Гарет залез в кабину.
— Давайте заканчивайте разгрузку. И так много время потеряли. В понедельник, Горан?
Я махнул ему, и мы с Лесли быстро и молча разгружали чемоданы, отделяя транзитный багаж, и складывали их на ленту транспортера. На ярлыке черного «самсонита» значился аэропорт Хитроу, но когда я хотел положить чемодан вместе с остальными, Лесли оказался проворнее меня и засунул его с глаз долой под ленту транспортера.
— Это неправильно, — хотел было урезонить его я, но Лесли лишь улыбнулся и кивнул, как будто внезапно у нас не оказалось времени на разговоры, и мы опять взялись за работу.
Когда мы закончили, Лесли вытащил чемодан из укромного места.
— У нас двадцать минут до ванкуверского рейса.
Я заколебался.
— Ты хочешь, чтобы я пошел с тобой? — спросил я. С одной стороны, интересно понять, что же все-таки происходит; но в то же время не хотелось впутываться в это.
— У меня нет от тебя секретов, — солгал Лесли. — Пошли.
Сказал он это очень буднично, но глаза его умоляли, и я подумал, что нехорошо огорчать друга.
В аэропорту начиналась обычная утренняя суматоха, поэтому мало где мы могли спокойно заняться своим делом. Лесли было тяжело, потому я понес чемодан за него. Казалось, он набит кирпичами. С трудом пробираясь по туннелям служб терминала, здороваясь с водителями и прочими служащими, я истекал потом под тяжестью чемодана и от страха быть пойманным. Но Лесли подумал об этом и направился недалеко, в запертую комнату, где хранилась наша цивильная одежда. Нам повезло, и мы перевели дух, оставшись наедине с чемоданом.
Заметив выражение моего лица, Лесли проговорил:
— Господи, да я только позаимствовал его — знаешь ли, что это?
— Чемодан Удачи, — повторил я его собственные слова.
Лесли водрузил чемодана на скамью перед собой. Аккуратно водрузил. Замков не было, только две защелки. Он медленно открыл его.
— Да, но знаешь ли ты, что это?
Чемодан был пуст. И как он мог быть настолько тяжелым?
— Я думал, что ты тогда болтал чепуху.
Как-то раз, получив зарплату, мы здорово напились в пабе.
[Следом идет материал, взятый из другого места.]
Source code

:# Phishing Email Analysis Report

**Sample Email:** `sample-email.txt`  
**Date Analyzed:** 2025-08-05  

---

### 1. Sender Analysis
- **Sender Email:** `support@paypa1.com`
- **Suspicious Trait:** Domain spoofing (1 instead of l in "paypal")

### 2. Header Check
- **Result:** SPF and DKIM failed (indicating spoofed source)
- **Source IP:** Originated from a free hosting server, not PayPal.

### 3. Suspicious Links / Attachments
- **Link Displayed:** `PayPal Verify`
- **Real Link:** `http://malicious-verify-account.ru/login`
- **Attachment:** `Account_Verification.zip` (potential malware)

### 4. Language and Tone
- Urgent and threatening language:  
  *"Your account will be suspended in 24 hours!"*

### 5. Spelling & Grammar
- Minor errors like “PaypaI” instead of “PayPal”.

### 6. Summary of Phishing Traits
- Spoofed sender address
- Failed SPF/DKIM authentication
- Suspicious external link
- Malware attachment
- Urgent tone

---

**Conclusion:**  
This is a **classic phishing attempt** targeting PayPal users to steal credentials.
За водкой мы беседовали. Я рассказывал ему, каково это — сидеть скрючившись в больничных коридорах, отчаянно боясь высунуть нос наружу из-за сыплющихся с неба бомб, и знать, что вражеские войска скоро подойдут к окраинам моего города. А Лесли рассказывал об особом чемодане, о котором он некогда слышал.
Тогда я подумал, что это очередная шутка, рассчитанная на доверчивого иностранца. Но, наблюдая, как Лесли достал из своего шкафчика убогую сумку и начал перекладывать собственные вещи в Чемодан Удачи, я понял, что он ждал этого долгое-долгое время. Может, именно поэтому он хранил в своем шкафчике запасной комплект вещей. И вполне вероятно, что именно поэтому он работал здесь, в аэропорту. Через Хитроу проходило огромное количество чемоданов.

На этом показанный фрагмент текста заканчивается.